Y, además, obviamente, está vuestro amor a la Virgen. En efecto, hoy conmemoramos el gran acto de fe que realizaron hace un siglo vuestros padres, encomendando su vida a la Madre de Cristo, cuando la eligieron como patrona principal de la isla. Entonces no podían saber que el siglo XX sería un siglo muy difícil, pero precisamente gracias a esa consagración a María encontraron luego la fuerza para afrontar las dificultades que sobrevinieron, especialmente con las dos guerras mundiales.
No podía ser de otra manera. Vuestra isla, queridos amigos de Cerdeña, no podía tener otra protectora que no fuera la Virgen. Ella es la Madre, la Hija y la Esposa por excelencia: "Sa Mama, Fiza, Isposa de su Segnore", como soléis cantar. La Madre que ama, protege, aconseja, consuela, da la vida, para que la vida nazca y perdure. La Hija que honra a su familia, siempre atenta a las necesidades de los hermanos y las hermanas, solícita para hacer que su casa sea hermosa y acogedora. La Esposa capaz de amor fiel y paciente, de sacrificio y de esperanza. En Cerdeña están dedicadas a María 350 iglesias y santuarios. Un pueblo de madres se refleja en la humilde muchacha de Nazaret, que con su "sí" permitió al Verbo hacerse carne.
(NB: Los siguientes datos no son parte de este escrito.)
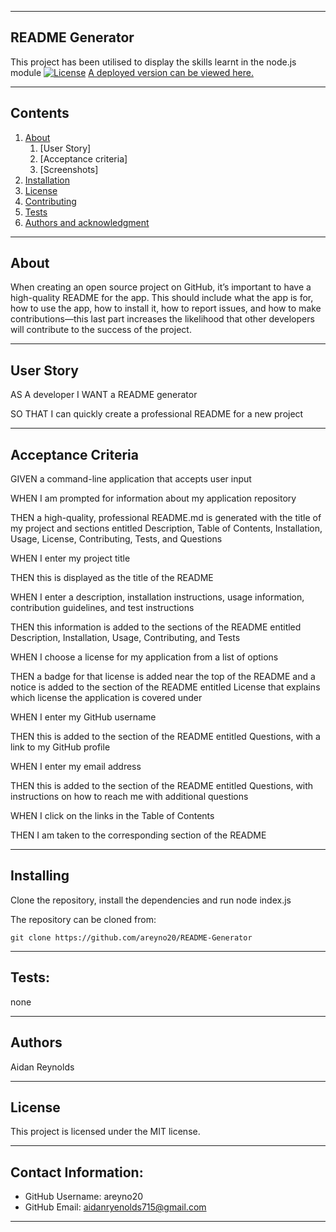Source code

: 
---------------------------------------------------------------------------------------

##  README Generator
This project has been utilised to display the skills learnt in the node.js module
[![License](https://img.shields.io/badge/license-MIT-blue.svg)](https://opensource.org/licenses/Apache-2.0)
[A deployed version can be viewed here.](https://github.com/areyno20/README-Generator)


---------------------------------------------------------------------------------------

## Contents
1. [About](#about)
    1. [User Story]
    2. [Acceptance criteria]
    3. [Screenshots]
2. [Installation](#installation)
3. [License](#license)
4. [Contributing](#contributing)
5. [Tests](#tests)
6. [Authors and acknowledgment](#authors-and-acknowledgment)

----------------------------------------------------------------

## About
When creating an open source project on GitHub, it’s important to have a high-quality README for the app. This should include what the app is for, how to use the app, how to install it, how to report issues, and how to make contributions—this last part increases the likelihood that other developers will contribute to the success of the project.

----------------------------------------------------------------

## User Story

AS A developer
I WANT a README generator

SO THAT I can quickly create a professional README for a new project

----------------------------------------------------------------

## Acceptance Criteria
  
GIVEN a command-line application that accepts user input

WHEN I am prompted for information about my application repository

THEN a high-quality, professional README.md is generated with the title of my project and sections entitled Description, Table of Contents, Installation, Usage, License, Contributing, Tests, and Questions

WHEN I enter my project title

THEN this is displayed as the title of the README

WHEN I enter a description, installation instructions, usage information, contribution guidelines, and test instructions

THEN this information is added to the sections of the README entitled Description, Installation, Usage, Contributing, and Tests

WHEN I choose a license for my application from a list of options

THEN a badge for that license is added near the top of the README and a notice is added to the section of the README entitled License that explains which license the application is covered under

WHEN I enter my GitHub username

THEN this is added to the section of the README entitled Questions, with a link to my GitHub profile

WHEN I enter my email address

THEN this is added to the section of the README entitled Questions, with instructions on how to reach me with additional questions

WHEN I click on the links in the Table of Contents

THEN I am taken to the corresponding section of the README

------------------------------------------------

## Installing

Clone the repository, install the dependencies and run node index.js

The repository can be cloned from:
    
    git clone https://github.com/areyno20/README-Generator

----------------------------------------------------------------

## Tests:
  none

--------------------------------

## Authors
Aidan Reynolds

----------------------------------------------------------------

## License

This project is licensed under the MIT license.

----------------------------------------------------------------

## Contact Information:
* GitHub Username: areyno20
* GitHub Email: aidanryenolds715@gmail.com

----------------------------------------------------------------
Sé bien que María está en vuestro corazón. Hoy, después de cien años, queremos darle gracias por su protección y renovarle nuestra confianza, reconociendo en ella la "Estrella de la nueva evangelización", en cuya escuela podemos aprender cómo llevar a Cristo Salvador a los hombres y a las mujeres contemporáneos. Que María os ayude a llevar a Cristo a las familias, pequeñas iglesias domésticas y células de la sociedad, hoy más que nunca necesitadas de confianza y de apoyo tanto en el ámbito espiritual como en el social.
Que ella os ayude a encontrar las estrategias pastorales más oportunas para hacer que encuentren a Cristo los jóvenes, por naturaleza portadores de nuevo impulso, pero con frecuencia víctimas del nihilismo generalizado, sedientos de verdad y de ideales precisamente cuando parecen negarlos.
Que ella os capacite para evangelizar al mundo del trabajo, de la economía, de la política, que necesita una nueva generación de laicos cristianos comprometidos, capaces de buscar con competencia y rigor moral soluciones de desarrollo sostenible. En todos estos aspectos del compromiso cristiano siempre podéis contar con la guía y el apoyo de la Virgen santísima. Encomendémonos, por tanto, a su intercesión maternal.
María es puerto, refugio y protección para el pueblo sardo, que tiene en sí la fuerza de la encina. Pasan las tempestades, pero la encina resiste; después de los incendios, brota nuevamente; sobreviene la sequía, pero la encina sale victoriosa. Así pues, renovemos con alegría nuestra consagración a una Madre tan solícita. Estoy seguro de que las generaciones de sardos seguirán subiendo hasta el santuario de Bonaria para invocar la protección de la Virgen. Nunca quedará defraudado quien se encomienda a Nuestra Señora de Bonaria, Madre misericordiosa y poderosa. ¡María, Reina de la paz y Estrella de la esperanza, intercede por nosotros! Amén.